Due to the vital actions of these various hormones, the adrenals play a very important part in our lives by preparing us to face all the stresses in life, and by creating an overall mineral and hormonal balance in our bodies.

Functions of the Adrenal Glands

Secretion of Glucocorticoids

  • The adrenal glands are rightly called the ‘power source’ / ‘furnace’ of the body because of this function.
  • Cortisol (a glucocorticoid secreted by the adrenal gland) works to keep up the body’s glucose and energy requirements between meals.
  • This is achieved by :
o releasing stored glucose from the liver
o producing glucose from other sources within the body
o breaking down fat cells for energy etc.
  • If you had normally functioning adrenal glands, your cortisol levels would be highest in the morning when you wake up (around 6-8am) and you’d be fresh and ready for the day. You’d most likely be a morning person!
  • On the contrary, if you had weak adrenal glands, you would typically feel a lack in ‘horsepower’ throughout the day, especially in the mornings.
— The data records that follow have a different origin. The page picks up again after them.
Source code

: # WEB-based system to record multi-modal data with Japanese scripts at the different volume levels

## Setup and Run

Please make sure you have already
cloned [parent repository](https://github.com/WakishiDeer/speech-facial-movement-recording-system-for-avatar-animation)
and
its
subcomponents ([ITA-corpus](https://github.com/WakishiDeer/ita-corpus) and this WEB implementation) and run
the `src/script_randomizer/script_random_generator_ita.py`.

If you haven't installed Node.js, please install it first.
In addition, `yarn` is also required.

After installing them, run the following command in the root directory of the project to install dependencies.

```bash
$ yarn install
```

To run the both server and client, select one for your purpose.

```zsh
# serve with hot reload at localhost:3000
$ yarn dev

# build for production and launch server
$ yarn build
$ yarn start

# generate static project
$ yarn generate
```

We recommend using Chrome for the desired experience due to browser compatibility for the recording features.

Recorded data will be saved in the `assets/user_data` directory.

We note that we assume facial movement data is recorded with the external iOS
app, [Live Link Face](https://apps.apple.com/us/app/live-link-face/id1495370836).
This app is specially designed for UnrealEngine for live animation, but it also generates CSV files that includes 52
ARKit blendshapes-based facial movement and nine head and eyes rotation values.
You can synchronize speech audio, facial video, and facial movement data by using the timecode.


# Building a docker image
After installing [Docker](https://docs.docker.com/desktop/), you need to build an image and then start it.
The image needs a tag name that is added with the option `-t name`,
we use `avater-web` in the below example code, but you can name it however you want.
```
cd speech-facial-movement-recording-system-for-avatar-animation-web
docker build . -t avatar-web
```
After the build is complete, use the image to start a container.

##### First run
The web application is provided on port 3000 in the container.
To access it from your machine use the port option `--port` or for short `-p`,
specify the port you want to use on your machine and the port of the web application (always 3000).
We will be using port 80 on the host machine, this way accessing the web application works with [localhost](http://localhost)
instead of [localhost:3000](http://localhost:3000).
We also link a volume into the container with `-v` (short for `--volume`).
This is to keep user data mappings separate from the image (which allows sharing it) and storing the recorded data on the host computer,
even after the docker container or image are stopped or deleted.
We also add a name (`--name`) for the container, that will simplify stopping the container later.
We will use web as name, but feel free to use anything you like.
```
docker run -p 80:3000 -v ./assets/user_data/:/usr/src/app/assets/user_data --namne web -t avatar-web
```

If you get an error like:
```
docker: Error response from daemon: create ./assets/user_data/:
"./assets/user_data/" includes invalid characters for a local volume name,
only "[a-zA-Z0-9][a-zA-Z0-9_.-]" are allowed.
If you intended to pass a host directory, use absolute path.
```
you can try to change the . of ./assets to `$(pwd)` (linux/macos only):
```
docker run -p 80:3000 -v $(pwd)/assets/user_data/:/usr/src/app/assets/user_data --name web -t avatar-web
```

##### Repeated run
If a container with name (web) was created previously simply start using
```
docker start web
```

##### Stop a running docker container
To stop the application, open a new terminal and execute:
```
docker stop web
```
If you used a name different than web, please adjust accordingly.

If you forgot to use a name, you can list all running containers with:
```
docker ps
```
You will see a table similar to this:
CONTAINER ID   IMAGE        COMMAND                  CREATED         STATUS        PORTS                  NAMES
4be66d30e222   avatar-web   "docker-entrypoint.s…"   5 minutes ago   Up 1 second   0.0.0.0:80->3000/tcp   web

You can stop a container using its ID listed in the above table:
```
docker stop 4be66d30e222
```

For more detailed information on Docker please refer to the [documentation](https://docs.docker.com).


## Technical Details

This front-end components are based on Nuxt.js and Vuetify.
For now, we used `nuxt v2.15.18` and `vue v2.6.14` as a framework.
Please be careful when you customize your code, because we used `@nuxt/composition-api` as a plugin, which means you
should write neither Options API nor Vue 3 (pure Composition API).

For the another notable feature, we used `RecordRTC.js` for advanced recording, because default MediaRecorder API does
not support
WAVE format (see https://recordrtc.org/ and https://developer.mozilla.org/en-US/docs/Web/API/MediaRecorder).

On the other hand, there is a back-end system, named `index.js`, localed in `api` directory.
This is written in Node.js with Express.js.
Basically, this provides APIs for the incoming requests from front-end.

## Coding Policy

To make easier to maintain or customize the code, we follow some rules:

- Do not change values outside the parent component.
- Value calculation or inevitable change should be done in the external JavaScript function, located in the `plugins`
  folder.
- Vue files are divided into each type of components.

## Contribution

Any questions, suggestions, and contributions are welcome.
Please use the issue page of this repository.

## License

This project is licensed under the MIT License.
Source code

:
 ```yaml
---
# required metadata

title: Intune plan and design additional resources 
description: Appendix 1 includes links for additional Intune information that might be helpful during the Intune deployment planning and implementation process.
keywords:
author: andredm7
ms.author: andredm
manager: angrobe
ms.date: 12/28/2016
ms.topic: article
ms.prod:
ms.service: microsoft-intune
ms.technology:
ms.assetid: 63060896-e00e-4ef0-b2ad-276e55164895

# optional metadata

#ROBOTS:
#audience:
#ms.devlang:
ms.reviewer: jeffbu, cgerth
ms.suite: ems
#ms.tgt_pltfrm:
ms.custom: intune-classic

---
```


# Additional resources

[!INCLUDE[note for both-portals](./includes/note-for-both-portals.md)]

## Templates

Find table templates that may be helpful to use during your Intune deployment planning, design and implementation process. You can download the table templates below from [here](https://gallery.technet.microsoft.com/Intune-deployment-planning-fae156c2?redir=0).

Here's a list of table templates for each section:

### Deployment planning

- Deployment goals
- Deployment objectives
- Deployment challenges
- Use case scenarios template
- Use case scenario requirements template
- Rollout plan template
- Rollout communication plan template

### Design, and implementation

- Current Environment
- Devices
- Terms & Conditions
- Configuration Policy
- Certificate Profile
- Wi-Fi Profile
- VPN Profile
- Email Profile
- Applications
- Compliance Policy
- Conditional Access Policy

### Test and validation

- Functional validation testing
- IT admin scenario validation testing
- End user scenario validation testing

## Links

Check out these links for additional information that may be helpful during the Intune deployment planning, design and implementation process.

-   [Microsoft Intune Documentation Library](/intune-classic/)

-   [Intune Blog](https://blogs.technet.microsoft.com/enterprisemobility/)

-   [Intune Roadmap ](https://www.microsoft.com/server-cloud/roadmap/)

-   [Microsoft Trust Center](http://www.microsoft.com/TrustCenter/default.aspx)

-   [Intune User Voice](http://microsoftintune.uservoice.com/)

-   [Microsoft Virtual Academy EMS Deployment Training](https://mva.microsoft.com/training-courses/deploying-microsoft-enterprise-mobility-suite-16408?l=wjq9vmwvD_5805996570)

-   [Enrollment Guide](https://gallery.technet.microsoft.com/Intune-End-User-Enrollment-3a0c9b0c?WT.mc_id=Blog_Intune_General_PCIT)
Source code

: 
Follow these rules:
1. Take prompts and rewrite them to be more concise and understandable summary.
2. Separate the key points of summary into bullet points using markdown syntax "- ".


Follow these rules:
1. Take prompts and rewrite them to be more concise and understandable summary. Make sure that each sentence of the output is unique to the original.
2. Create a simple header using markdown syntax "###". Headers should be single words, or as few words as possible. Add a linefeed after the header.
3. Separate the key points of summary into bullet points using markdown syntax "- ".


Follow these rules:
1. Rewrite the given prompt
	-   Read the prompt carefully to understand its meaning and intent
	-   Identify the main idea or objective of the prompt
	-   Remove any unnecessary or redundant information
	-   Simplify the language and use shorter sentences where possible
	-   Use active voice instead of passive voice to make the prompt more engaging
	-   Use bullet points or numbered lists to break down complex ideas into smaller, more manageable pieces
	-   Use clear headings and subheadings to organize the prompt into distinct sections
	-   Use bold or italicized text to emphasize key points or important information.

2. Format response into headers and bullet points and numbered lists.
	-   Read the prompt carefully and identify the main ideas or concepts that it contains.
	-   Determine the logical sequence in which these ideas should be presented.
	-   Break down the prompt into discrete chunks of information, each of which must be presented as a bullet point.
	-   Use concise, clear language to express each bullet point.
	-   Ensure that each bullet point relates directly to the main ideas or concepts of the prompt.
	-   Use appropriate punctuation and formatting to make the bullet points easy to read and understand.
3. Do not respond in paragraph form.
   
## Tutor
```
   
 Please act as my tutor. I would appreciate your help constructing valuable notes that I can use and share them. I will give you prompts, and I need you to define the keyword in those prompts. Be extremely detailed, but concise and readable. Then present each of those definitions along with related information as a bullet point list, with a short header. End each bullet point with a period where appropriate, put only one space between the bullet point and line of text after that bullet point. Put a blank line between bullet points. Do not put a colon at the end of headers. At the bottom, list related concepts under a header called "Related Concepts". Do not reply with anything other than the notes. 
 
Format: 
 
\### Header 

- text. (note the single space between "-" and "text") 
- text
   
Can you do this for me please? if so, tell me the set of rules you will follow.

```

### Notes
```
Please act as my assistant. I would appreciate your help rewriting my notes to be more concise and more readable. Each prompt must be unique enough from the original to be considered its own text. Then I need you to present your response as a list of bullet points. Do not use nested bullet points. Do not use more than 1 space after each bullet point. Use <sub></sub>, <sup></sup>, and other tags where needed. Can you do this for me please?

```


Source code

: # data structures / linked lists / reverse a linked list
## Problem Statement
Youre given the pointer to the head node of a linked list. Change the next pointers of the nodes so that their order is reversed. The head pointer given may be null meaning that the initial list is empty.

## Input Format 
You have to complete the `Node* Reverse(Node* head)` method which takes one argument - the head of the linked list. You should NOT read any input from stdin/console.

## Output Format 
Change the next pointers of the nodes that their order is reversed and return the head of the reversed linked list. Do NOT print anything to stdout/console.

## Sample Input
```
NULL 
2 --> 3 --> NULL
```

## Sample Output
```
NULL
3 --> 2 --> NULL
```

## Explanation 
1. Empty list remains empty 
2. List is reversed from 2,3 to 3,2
This is because your ‘battery’ never really gets to ‘charge’ completely due to overuse and ultimately, exhaustion.

Secretion of Mineralocorticoids

  • The mineralocorticoid called ALDOSTERONE helps to retain salt and water in the body.
  • Patients with low aldosterone therefore can’t retain sufficient salt and water in their bodies, and so their blood volume will be low, at times thereby causing Low BP of around 100mmHg or lower (systolic). And low blood pressure in turn, causes light headedness on getting up quickly because of decreased blood volume and pressure to immediately pump blood into the head. Their external physical appearance would also give them away sometimes – like having a bony face, and dark, sunken eyes.
  • Having low aldosterone would be like watering a plant that grows in a pot filled with sand. No matter how much you water it, it would just see right through and out. On the other hand, if it were mud instead of sand, it would absorb and retain the water for further use until the next watering.
  • Keeping this example in mind, you can understand why someone with low adrenal function would need to use the washroom so often. If you went to a restaurant for dinner with friends, you might have to use the washroom before, during and after dinner. This is because; water is not absorbed and has to be eliminated right away.

Secretion of Sex Hormones

  • Adrenal glands secrete another important hormone called DHEA (Dihydroepiandrostenedione)
  • Your DHEA levels can easily be determined by a simple blood test (OHIP-covered).
  • It is the precursor for other hormones like Testosterone and Oestrogen and hence the lack of it can cause low libido, vitality, menopausal symptoms, erectile dysfunction, low energy etc.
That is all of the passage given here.